What I think about this card now: It's not a great photo with half of Madlock's face in the shadows. But as a kid I would have loved it since the photo was taken during a game.

Other stuff: Bill Madlock enjoyed a reputation as one of the best-hitting third basemen to ever play the game. Wade Boggs ended up overshadowing "Mad Dog" in that department, but Madlock's career is nothing to ignore. I was a big fan of him when he was a Pirate. Prior to that, I was crushed when he was dealt from the Cubs to the Giants. I hated his 1978 card, seeing him in a Giants uniform. Fortunately, the Giants got rid of him awfully quick and I could like him again.

Madlock played for the Dodgers at the tail end of his career. He had a heck of an NLCS against the Cardinals in 1985, hitting three homers in the series.

Back facts: Another player without a middle name. ... Baseball lingo like "loop" threw me as a kid. I don't know how many times I came across "loop" before I knew it meant "league." Baseball was sometimes a mysterious world for a youngster.

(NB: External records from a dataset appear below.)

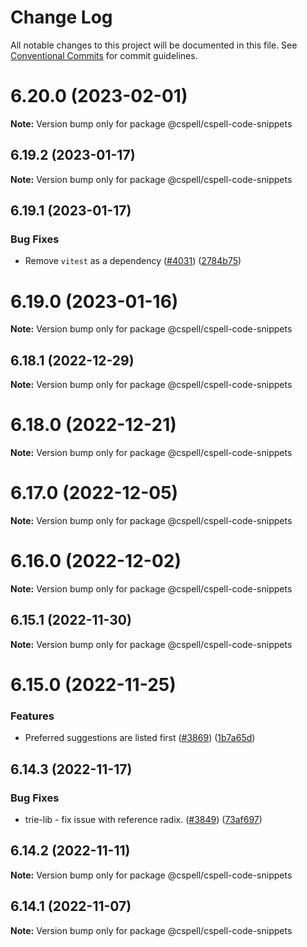 # Change Log

All notable changes to this project will be documented in this file.
See [Conventional Commits](https://conventionalcommits.org) for commit guidelines.

# 6.20.0 (2023-02-01)

**Note:** Version bump only for package @cspell/cspell-code-snippets

## 6.19.2 (2023-01-17)

**Note:** Version bump only for package @cspell/cspell-code-snippets

## 6.19.1 (2023-01-17)

### Bug Fixes

* Remove `vitest` as a dependency ([#4031](https://github.com/streetsidesoftware/cspell/issues/4031)) ([2784b75](https://github.com/streetsidesoftware/cspell/commit/2784b75feefc81aa95806ac748fafb140c72b5fa))

# 6.19.0 (2023-01-16)

**Note:** Version bump only for package @cspell/cspell-code-snippets

## 6.18.1 (2022-12-29)

**Note:** Version bump only for package @cspell/cspell-code-snippets

# 6.18.0 (2022-12-21)

**Note:** Version bump only for package @cspell/cspell-code-snippets

# 6.17.0 (2022-12-05)

**Note:** Version bump only for package @cspell/cspell-code-snippets

# 6.16.0 (2022-12-02)

**Note:** Version bump only for package @cspell/cspell-code-snippets

## 6.15.1 (2022-11-30)

**Note:** Version bump only for package @cspell/cspell-code-snippets

# 6.15.0 (2022-11-25)

### Features

* Preferred suggestions are listed first ([#3869](https://github.com/streetsidesoftware/cspell/issues/3869)) ([1b7a65d](https://github.com/streetsidesoftware/cspell/commit/1b7a65d6ec851b78e1cc27c56f32b77adfba36e5))

## 6.14.3 (2022-11-17)

### Bug Fixes

* trie-lib - fix issue with reference radix. ([#3849](https://github.com/streetsidesoftware/cspell/issues/3849)) ([73af697](https://github.com/streetsidesoftware/cspell/commit/73af6978c53f2fd1f4cd528fd84e9d52a4149d5b))

## 6.14.2 (2022-11-11)

**Note:** Version bump only for package @cspell/cspell-code-snippets

## 6.14.1 (2022-11-07)

**Note:** Version bump only for package @cspell/cspell-code-snippets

Other blog stuff: It has been a long time since there has been a card featuring a rookie cup. We won't have nearly as long a wait until the next one. But it's time to update the team:

1B - ?
2B - ?
3B - Bill Madlock
SS - ?
OF - ?
OF - ?
OF - ?
C - ?
P - Frank Tanana

A nice-looking team already.


Anonymous said...

Wow, I forgot Madlock used to be thin! LOL

LoCoDe said...

I hated Madlock for the take out slide on Tony Fernandez in 1987. As it turned out, Fernandez broke his elbow on a bad seam in the turf where some wood was poking through, or something like that.
That was the real reason the Jays lost in 87.